Neighbors told Channel 4 Thursday night they think Ability Housing is intentionally trying to hide the renovation. The group posed questions to leaders of the organization during a two hour long meeting.
"The time that they put this under contract we were never notified, yet our tax dollars are funding their grant. Yet they had no inspiration to contact the community for the entire period that they had the building under contract," said Springfield neighbor Michael Trautmann.
Ability Housing admitted they should have told neighbors of their plans for the building sooner and apologized. The organization said they didn't think they would receive $7 million in state funds to help build the 12-unit facility as quickly as they had.
"I don't believe that anything Ability Housing has done is intentional.

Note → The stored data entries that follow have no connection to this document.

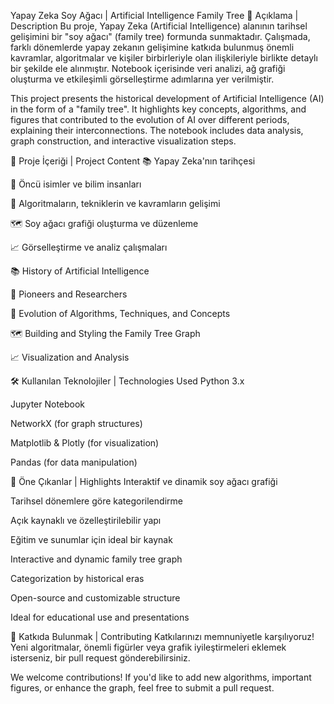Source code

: Yapay Zeka Soy Ağacı | Artificial Intelligence Family Tree
📖 Açıklama | Description
Bu proje, Yapay Zeka (Artificial Intelligence) alanının tarihsel gelişimini bir "soy ağacı" (family tree) formunda sunmaktadır.
Çalışmada, farklı dönemlerde yapay zekanın gelişimine katkıda bulunmuş önemli kavramlar, algoritmalar ve kişiler birbirleriyle olan ilişkileriyle birlikte detaylı bir şekilde ele alınmıştır.
Notebook içerisinde veri analizi, ağ grafiği oluşturma ve etkileşimli görselleştirme adımlarına yer verilmiştir.

This project presents the historical development of Artificial Intelligence (AI) in the form of a "family tree".
It highlights key concepts, algorithms, and figures that contributed to the evolution of AI over different periods, explaining their interconnections.
The notebook includes data analysis, graph construction, and interactive visualization steps.

🚀 Proje İçeriği | Project Content
📚 Yapay Zeka'nın tarihçesi

🧠 Öncü isimler ve bilim insanları

🧩 Algoritmaların, tekniklerin ve kavramların gelişimi

🗺️ Soy ağacı grafiği oluşturma ve düzenleme

📈 Görselleştirme ve analiz çalışmaları

📚 History of Artificial Intelligence

🧠 Pioneers and Researchers

🧩 Evolution of Algorithms, Techniques, and Concepts

🗺️ Building and Styling the Family Tree Graph

📈 Visualization and Analysis

🛠️ Kullanılan Teknolojiler | Technologies Used
Python 3.x

Jupyter Notebook

NetworkX (for graph structures)

Matplotlib & Plotly (for visualization)

Pandas (for data manipulation)

🌟 Öne Çıkanlar | Highlights
Interaktif ve dinamik soy ağacı grafiği

Tarihsel dönemlere göre kategorilendirme

Açık kaynaklı ve özelleştirilebilir yapı

Eğitim ve sunumlar için ideal bir kaynak

Interactive and dynamic family tree graph

Categorization by historical eras

Open-source and customizable structure

Ideal for educational use and presentations

🙌 Katkıda Bulunmak | Contributing
Katkılarınızı memnuniyetle karşılıyoruz!
Yeni algoritmalar, önemli figürler veya grafik iyileştirmeleri eklemek isterseniz, bir pull request gönderebilirsiniz.

We welcome contributions!
If you'd like to add new algorithms, important figures, or enhance the graph, feel free to submit a pull request.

They did not receive notification that they actually received the grant," said Ability Housing spokesperson Amy Rankin. "If they didn't get the grant there would be no Cottage Avenue Apartments."
Monique Varnardo, a former homeless veteran, said Ability Housing helped her get back her life.
"There are some of us through divorce or an abusive relationship, evictions, loss of income, is homeless. It's not just the people that you see that are drinking and drugging," said Varnardo.
Ability Housing wasn't able to tell Channel 4 when they were notified about the grant. They also said they have not closed on the property yet.